In early spring winter loosens its grip, the nights become crisp, and the air is booming with the orchestrated symphony of the peepers. First, a lone solicit, then thousands, chirping all night long. In the dew dripping mornings, I can hear the grass grow; the buds open up and the love song of the red Cardinal to his shy gray wife.

This is my home now, between the North Atlantic coast and the Appalachian range, Down East Maine, a land of many faces. It’s the rugged shore, the rolling mountains, and remnants of the ice age moraines form of huge boulders randomly thrown on the flat blueberry barrens. Hundreds of sapphire lakes dot the landscape encircled by an ocean that can change within minutes from sparkling blue to cold steel gray.

It is a land of frequent fog. It pulls itself along the ocean edge and blankets the mountains and trees making them emerge as huge ice age mammoth marching out of the muddy marshes. When the fog spreads and almost swallows all that is in its way the lighthouses’ foghorns roll their eerie song over the water. When hearing them I think of sailors catching the easterly blowing winds in their sails, and looking up to the lighthouses’ guiding lights to lead them safely into the rocky harbors.

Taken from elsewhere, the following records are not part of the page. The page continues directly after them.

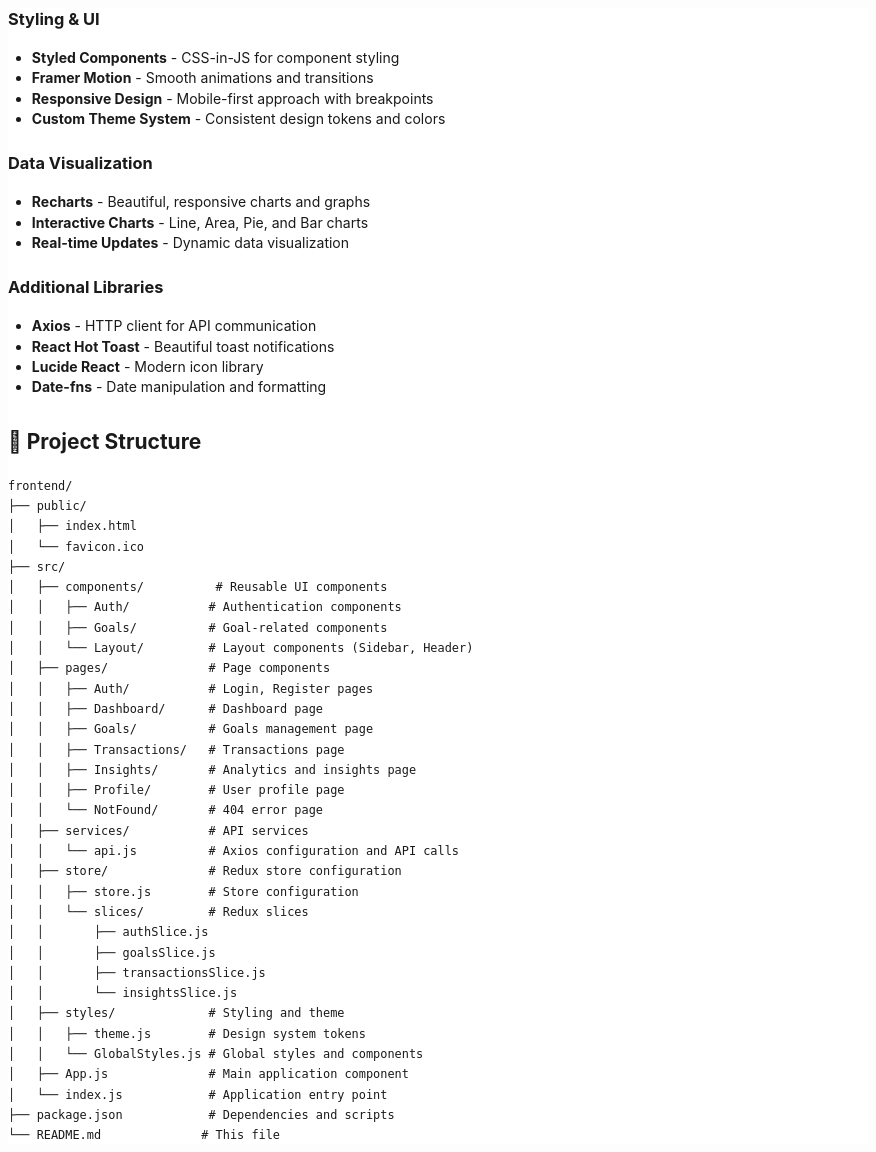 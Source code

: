 ### Styling & UI
- **Styled Components** - CSS-in-JS for component styling
- **Framer Motion** - Smooth animations and transitions
- **Responsive Design** - Mobile-first approach with breakpoints
- **Custom Theme System** - Consistent design tokens and colors

### Data Visualization
- **Recharts** - Beautiful, responsive charts and graphs
- **Interactive Charts** - Line, Area, Pie, and Bar charts
- **Real-time Updates** - Dynamic data visualization

### Additional Libraries
- **Axios** - HTTP client for API communication
- **React Hot Toast** - Beautiful toast notifications
- **Lucide React** - Modern icon library
- **Date-fns** - Date manipulation and formatting

## 📁 Project Structure

```
frontend/
├── public/
│   ├── index.html
│   └── favicon.ico
├── src/
│   ├── components/          # Reusable UI components
│   │   ├── Auth/           # Authentication components
│   │   ├── Goals/          # Goal-related components
│   │   └── Layout/         # Layout components (Sidebar, Header)
│   ├── pages/              # Page components
│   │   ├── Auth/           # Login, Register pages
│   │   ├── Dashboard/      # Dashboard page
│   │   ├── Goals/          # Goals management page
│   │   ├── Transactions/   # Transactions page
│   │   ├── Insights/       # Analytics and insights page
│   │   ├── Profile/        # User profile page
│   │   └── NotFound/       # 404 error page
│   ├── services/           # API services
│   │   └── api.js          # Axios configuration and API calls
│   ├── store/              # Redux store configuration
│   │   ├── store.js        # Store configuration
│   │   └── slices/         # Redux slices
│   │       ├── authSlice.js
│   │       ├── goalsSlice.js
│   │       ├── transactionsSlice.js
│   │       └── insightsSlice.js
│   ├── styles/             # Styling and theme
│   │   ├── theme.js        # Design system tokens
│   │   └── GlobalStyles.js # Global styles and components
│   ├── App.js              # Main application component
│   └── index.js            # Application entry point
├── package.json            # Dependencies and scripts
└── README.md              # This file
```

Soft springs, cool summers, blazing autumns that fade by mid-November and become white winters. This land displays a rainbow of colors, and my favorites are the soft hues of the spring greens and the dark red of the blueberry fields in fall.

There is a stunning view from one of my favorite spots just down the road, of a white farmhouse in the midst of a flaming red field overlooking the blue ocean. It’s a picture so complete no artist could have dream. The narrow front goes on forever, back to the ell, then connecting to the barn. It looks as if it was there since the land was created; its roof’s lines slightly crooked, its foundation made of massive granite rocks aspire to return to the earth.